I’m facing an issue I’ve seen covered in others topics but I haven’t found any working solutions.
I’m trying to use my library to train different models on a distributed way on a server containing 4 GPUs.
For most models, it works as expected (DeepLabV3+, ResNet101, UNeT, Transformers…). There is one model though that does not work which is the HRN for Semantic Segmentation,
following the original implementation
I did minor modification to this model to remove anything that wasn’t Pytorch/pure python objects. I also removed any class attributes (not sure if this helps). My re-implementation is here.
On a single GPU, the model works fine, but on multi-gpu DDP, I get the following message:
File "/usagers/clpla/.conda/envs/torch18/lib/python3.8/site-packages/torch/multiprocessing/reductions.py", line 321, in reduce_storage RuntimeError: unable to open shared memory object </torch_403534_2756454997> in read-write mode
This error raises when calling the torch.multiprocessing.spawn function in my code, so before the dataloaders are even created. I’ve still tried varying the num_workers (even set to 0), with no effects.
Following other recommendations, I’ve tried increasing the shared memory size:
# cat /proc/sys/kernel/shmmni 8192
Which did not helped neither.

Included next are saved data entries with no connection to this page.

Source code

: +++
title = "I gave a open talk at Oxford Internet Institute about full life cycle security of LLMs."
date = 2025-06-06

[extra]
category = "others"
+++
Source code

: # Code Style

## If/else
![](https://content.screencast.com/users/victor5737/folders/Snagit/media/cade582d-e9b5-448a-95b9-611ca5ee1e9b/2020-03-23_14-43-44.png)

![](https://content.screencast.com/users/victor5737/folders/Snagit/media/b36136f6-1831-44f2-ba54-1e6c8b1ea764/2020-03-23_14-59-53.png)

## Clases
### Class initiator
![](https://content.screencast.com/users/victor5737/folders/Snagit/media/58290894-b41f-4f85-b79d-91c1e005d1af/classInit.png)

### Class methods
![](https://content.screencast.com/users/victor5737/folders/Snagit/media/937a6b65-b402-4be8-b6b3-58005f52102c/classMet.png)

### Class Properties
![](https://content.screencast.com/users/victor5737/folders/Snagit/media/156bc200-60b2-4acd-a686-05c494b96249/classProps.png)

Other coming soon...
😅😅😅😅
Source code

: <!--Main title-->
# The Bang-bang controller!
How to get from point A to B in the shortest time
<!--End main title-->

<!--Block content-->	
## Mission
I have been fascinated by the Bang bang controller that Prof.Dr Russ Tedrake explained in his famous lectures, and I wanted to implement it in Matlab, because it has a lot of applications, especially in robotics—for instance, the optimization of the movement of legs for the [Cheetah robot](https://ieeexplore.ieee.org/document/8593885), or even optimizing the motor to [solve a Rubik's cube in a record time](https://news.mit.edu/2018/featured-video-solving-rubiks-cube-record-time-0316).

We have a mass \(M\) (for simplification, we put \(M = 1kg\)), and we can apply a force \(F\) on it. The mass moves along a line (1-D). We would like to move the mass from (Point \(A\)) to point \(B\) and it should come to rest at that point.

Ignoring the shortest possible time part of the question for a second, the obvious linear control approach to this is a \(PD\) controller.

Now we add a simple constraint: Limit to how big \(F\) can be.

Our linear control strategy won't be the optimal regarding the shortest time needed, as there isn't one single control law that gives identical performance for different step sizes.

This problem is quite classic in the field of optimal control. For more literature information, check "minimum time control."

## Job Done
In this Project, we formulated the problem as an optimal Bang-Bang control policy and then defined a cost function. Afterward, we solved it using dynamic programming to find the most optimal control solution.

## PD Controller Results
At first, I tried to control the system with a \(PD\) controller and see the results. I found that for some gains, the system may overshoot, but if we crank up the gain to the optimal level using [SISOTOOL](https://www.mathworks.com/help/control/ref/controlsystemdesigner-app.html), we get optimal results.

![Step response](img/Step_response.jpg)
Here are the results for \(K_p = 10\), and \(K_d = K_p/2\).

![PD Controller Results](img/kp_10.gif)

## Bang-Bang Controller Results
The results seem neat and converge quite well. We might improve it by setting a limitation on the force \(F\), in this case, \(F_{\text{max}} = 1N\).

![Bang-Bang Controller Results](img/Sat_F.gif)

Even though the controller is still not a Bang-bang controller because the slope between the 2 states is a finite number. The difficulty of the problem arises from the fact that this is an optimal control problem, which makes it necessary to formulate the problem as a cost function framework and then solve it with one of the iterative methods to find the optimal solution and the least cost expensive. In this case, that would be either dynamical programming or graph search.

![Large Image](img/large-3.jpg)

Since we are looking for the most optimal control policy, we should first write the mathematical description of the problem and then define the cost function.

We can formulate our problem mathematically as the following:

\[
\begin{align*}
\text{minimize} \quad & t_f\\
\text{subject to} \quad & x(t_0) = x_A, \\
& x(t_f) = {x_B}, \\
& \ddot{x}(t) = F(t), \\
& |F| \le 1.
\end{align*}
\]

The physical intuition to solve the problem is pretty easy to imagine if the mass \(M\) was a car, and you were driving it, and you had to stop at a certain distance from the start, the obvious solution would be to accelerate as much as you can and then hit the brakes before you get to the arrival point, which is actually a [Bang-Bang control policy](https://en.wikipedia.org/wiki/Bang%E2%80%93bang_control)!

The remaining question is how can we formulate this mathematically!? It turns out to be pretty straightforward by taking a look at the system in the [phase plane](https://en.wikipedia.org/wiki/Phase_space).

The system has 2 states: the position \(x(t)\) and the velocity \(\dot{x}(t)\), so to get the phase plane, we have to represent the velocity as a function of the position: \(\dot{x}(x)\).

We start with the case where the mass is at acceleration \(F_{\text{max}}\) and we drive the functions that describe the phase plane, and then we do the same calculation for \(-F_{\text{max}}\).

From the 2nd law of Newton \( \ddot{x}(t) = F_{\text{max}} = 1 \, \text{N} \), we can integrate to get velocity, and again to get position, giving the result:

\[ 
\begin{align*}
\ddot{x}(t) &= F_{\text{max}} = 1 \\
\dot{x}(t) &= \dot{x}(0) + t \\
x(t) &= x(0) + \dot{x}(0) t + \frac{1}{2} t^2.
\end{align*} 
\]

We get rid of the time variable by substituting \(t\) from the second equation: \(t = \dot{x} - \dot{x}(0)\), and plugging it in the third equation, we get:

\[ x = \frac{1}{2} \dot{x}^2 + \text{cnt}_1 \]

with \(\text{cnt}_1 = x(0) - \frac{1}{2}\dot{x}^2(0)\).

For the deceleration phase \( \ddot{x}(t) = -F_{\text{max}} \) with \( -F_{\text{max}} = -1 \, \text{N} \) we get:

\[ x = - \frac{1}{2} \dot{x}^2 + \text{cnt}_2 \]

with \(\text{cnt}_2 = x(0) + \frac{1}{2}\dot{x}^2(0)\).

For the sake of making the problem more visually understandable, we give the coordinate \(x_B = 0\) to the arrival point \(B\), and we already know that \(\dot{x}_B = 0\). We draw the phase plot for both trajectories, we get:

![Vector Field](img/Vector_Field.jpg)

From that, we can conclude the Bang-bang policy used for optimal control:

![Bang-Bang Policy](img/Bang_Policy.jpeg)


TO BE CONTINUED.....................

Finally, I tried changing the sharing strategy to file_system, as described in the pytorch multiprocessing documentation
In this case, the previous error does not appeared, but it leads to memory leaks (in regular RAM) after a few epochs and I suspect it comes from the dataloader. It also does not explain why the file_descriptor strategy would work on certain models and not others.
I’m running out of idea, I’m open to any suggestions. Let me know if more details are needed. I could try to provide a minimal (non)-working example.
- OS : CentOS 7
- Python 3.8.8
- Pytorch: 1.8.0
- 4 GPUs RTX 2080
- CUDA: 11.0
- Driver: 450.66
- RAM: 125G